After discovery that individuals residing in the Mediterranean region had lower risk of suffering from coronary heart disease when compared to individuals living in North America and Northern Europe, several studies have investigated the factors responsible for this disparity (Wen et al. 2010). A number of studies have established that dietary betaine and choline are responsible for this reduced risk of coronary heart disease as well as inflammation in Mediterranean countries. In a study by Detopoulou et al. (2008), 3000 healthy adults of 18-89 years residing in Attica Province in Greece were surveyed using a food frequency questionnaire and daily choline intake calculated using the food composition tables. The findings revealed that the primary sources of choline in the Mediterranean diet were poultry, eggs, broccoli, legumes, fish, whole milk, potatoes and beef. For the case of betaine, the main sources included seafood, whole wheat bread, pizza, white bread, pasta, vegetable pie and spinach. In addition, the findings also pointed out that the participants having higher choline levels consumed more red meat, legumes, vegetables and fruits servings. Moreover, the study revealed that individuals with higher levels of betaine were more active and older. There were no significant differences in choline intakes with respect to socioeconomic status, alcohol use or gender (Detopoulou et al. 2008).
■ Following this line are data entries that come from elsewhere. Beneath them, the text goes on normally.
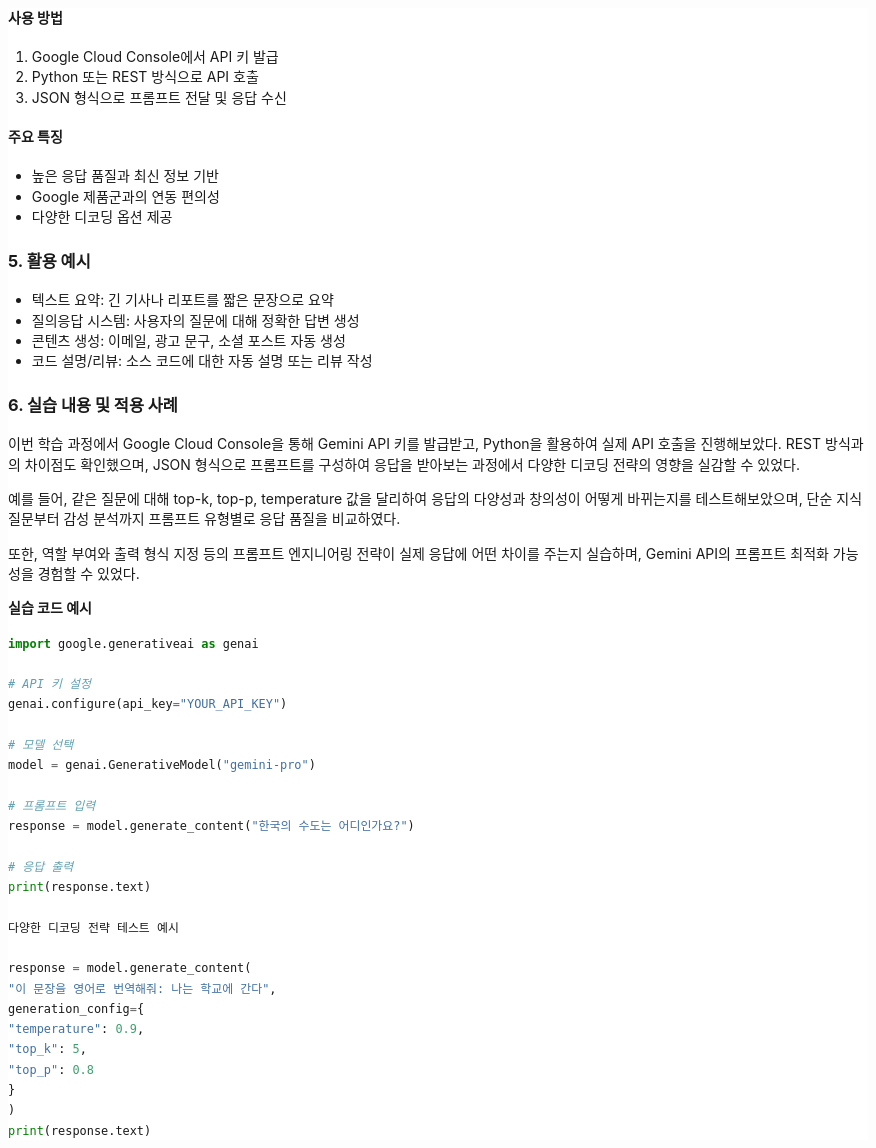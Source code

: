 #### 사용 방법
1.	Google Cloud Console에서 API 키 발급
2.	Python 또는 REST 방식으로 API 호출
3.	JSON 형식으로 프롬프트 전달 및 응답 수신

#### 주요 특징
- 높은 응답 품질과 최신 정보 기반
- Google 제품군과의 연동 편의성
- 다양한 디코딩 옵션 제공

### 5. 활용 예시
- 텍스트 요약: 긴 기사나 리포트를 짧은 문장으로 요약 
- 질의응답 시스템: 사용자의 질문에 대해 정확한 답변 생성 
- 콘텐츠 생성: 이메일, 광고 문구, 소셜 포스트 자동 생성 
- 코드 설명/리뷰: 소스 코드에 대한 자동 설명 또는 리뷰 작성

### 6. 실습 내용 및 적용 사례

이번 학습 과정에서 Google Cloud Console을 통해 Gemini API 키를 발급받고, Python을 활용하여 실제 API 호출을 진행해보았다. REST 방식과의 차이점도 확인했으며, JSON 형식으로 프롬프트를 구성하여 응답을 받아보는 과정에서 다양한 디코딩 전략의 영향을 실감할 수 있었다.

예를 들어, 같은 질문에 대해 top-k, top-p, temperature 값을 달리하여 응답의 다양성과 창의성이 어떻게 바뀌는지를 테스트해보았으며, 단순 지식 질문부터 감성 분석까지 프롬프트 유형별로 응답 품질을 비교하였다.

또한, 역할 부여와 출력 형식 지정 등의 프롬프트 엔지니어링 전략이 실제 응답에 어떤 차이를 주는지 실습하며, Gemini API의 프롬프트 최적화 가능성을 경험할 수 있었다.

**실습 코드 예시**
```python
import google.generativeai as genai

# API 키 설정
genai.configure(api_key="YOUR_API_KEY")

# 모델 선택
model = genai.GenerativeModel("gemini-pro")

# 프롬프트 입력
response = model.generate_content("한국의 수도는 어디인가요?")

# 응답 출력
print(response.text)

다양한 디코딩 전략 테스트 예시

response = model.generate_content(
"이 문장을 영어로 번역해줘: 나는 학교에 간다",
generation_config={
"temperature": 0.9,
"top_k": 5,
"top_p": 0.8
}
)
print(response.text)
```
In another study to explore the choline knowledge gap, Innis & Elias (2003) reported that 3 out of 4 mothers are not aware of the benefits of consuming choline. The same study also reported that 78% of the mothers are not capable of identifying the food sources of choline. With regard to awareness and knowledge regarding choline among health practitioners, Innis & Elias (2003) reported that the level of awareness and knowledge is low. The survey of doctors and dietitians reported that that the level of choline familiarity was ranked lower when compared to minerals and other vitamins; only 10% of those surveyed reported that they were somewhat familiar with dietary choline. The study also reported that that the probability of health practitioners recommending choline to pregnant women was low (only 6% of the obstetricians and gynecologists were “very likely” to suggest choline intake to mothers to be (Innis & Elias 2003).

Fischer, daCosta & Kwock (2007) undertook a study to investigate the consumption gap with respect to choline intakes for pregnant women, women, men and children, and reported that the consumption of choline was relatively low when compared to the Adequate Intake levels. The study reported that only 10% of these groups (pregnant women, women, men and older children) are consuming close the adequate intake levels of choline. An analysis of data collected from the National Health and Nutrition Survey 1999-2004 indicated that choline intakes were higher in whites than blacks across all the gender-age groups. In this regard, the authors concluded that “the constantly low level of intake for dietary choline calls for more public education concerning the significance of choline intake (Fischer, daCosta & Kwock 2007).

In another study by Gossell-Williams et al. (2005) to assess nutrient and food intakes as well as adherence to the nutritional recommendations (Spanish food-based dietary guidelines) among pregnant women using the Food Frequency Questionnaire, it was established that at least 50 percent of pregnant women were not adhering to the guidelines established for legumes and cereals; the self-reported intakes for folate and choline were lower than the recommended intakes. In addition, the findings revealed that less educated and younger women had lower intakes of choline and folate. The authors concluded that pregnant women do not consume the recommended levels in accordance with the dietary recommendations (Gossell-Williams et al. 2005).